[Task directions]
What lines in the data hold the string "arguments"? Show them.

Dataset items
────────

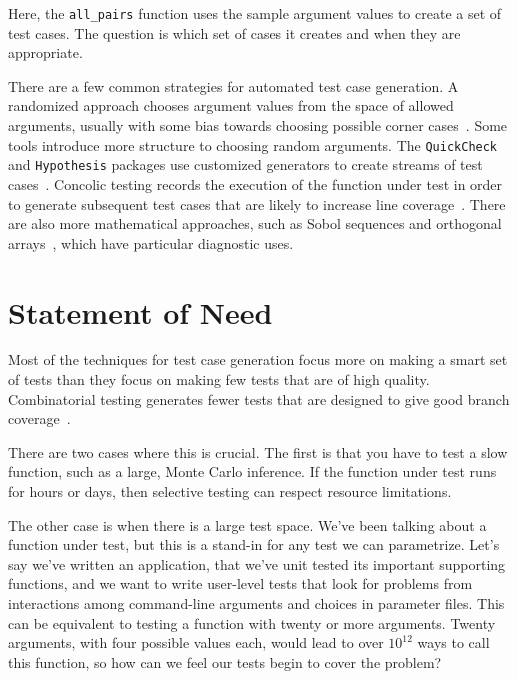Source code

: \documentclass{juliacon}
\begin{document}
Here, the \verb|all_pairs| function uses the sample argument values to create a set of test cases. The question is which set of cases it creates and when they are appropriate.

\vskip 6pt
There are a few common strategies for automated test case generation. A randomized approach chooses argument values from the space of allowed arguments, usually with some bias towards choosing possible corner cases~\cite{Lampropoulos2020-sd,Arcuri2012-az}. Some tools introduce more structure to choosing random arguments. The \texttt{QuickCheck} and \texttt{Hypothesis} packages use customized generators to create streams of test cases~\cite{loscher2018automating}. Concolic testing records the execution of the function under test in order to generate subsequent test cases that are likely to increase line coverage~\cite{King1976-jt,Wang2018-xh,vira2019}. There are also more mathematical approaches, such as Sobol sequences and orthogonal arrays~\cite{He2013-th}, which have particular diagnostic uses.


\section{Statement of Need}

Most of the techniques for test case generation focus more on making a smart set of tests than they focus on making few tests that are of high quality. Combinatorial testing generates fewer tests that are designed to give good branch coverage~\cite{Nie2011-yl,Grindal2005-su,Kuhn2010-ak}.

\vskip 6pt
There are two cases where this is crucial. The first is that you have to test a slow function, such as a large, Monte Carlo inference. If the function under test runs for hours or days, then selective testing can respect resource limitations.

\vskip 6pt
The other case is when there is a large test space. We've been talking about a function under test, but this is a stand-in for any test we can parametrize. Let's say we've written an application, that we've unit tested its important supporting functions, and we want to write user-level tests that look for problems from interactions among command-line arguments and choices in parameter files. This can be equivalent to testing a function with twenty or more arguments. Twenty arguments, with four possible values each, would lead to over $10^{12}$ ways to call this function, so how can we feel our tests begin to cover the problem?
\end{document}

────────

[Solution]
There are a few common strategies for automated test case generation. A randomized approach chooses argument values from the space of allowed arguments, usually with some bias towards choosing possible corner cases~\cite{Lampropoulos2020-sd,Arcuri2012-az}. Some tools introduce more structure to choosing random arguments. The \texttt{QuickCheck} and \texttt{Hypothesis} packages use customized generators to create streams of test cases~\cite{loscher2018automating}. Concolic testing records the execution of the function under test in order to generate subsequent test cases that are likely to increase line coverage~\cite{King1976-jt,Wang2018-xh,vira2019}. There are also more mathematical approaches, such as Sobol sequences and orthogonal arrays~\cite{He2013-th}, which have particular diagnostic uses.
The other case is when there is a large test space. We've been talking about a function under test, but this is a stand-in for any test we can parametrize. Let's say we've written an application, that we've unit tested its important supporting functions, and we want to write user-level tests that look for problems from interactions among command-line arguments and choices in parameter files. This can be equivalent to testing a function with twenty or more arguments. Twenty arguments, with four possible values each, would lead to over $10^{12}$ ways to call this function, so how can we feel our tests begin to cover the problem?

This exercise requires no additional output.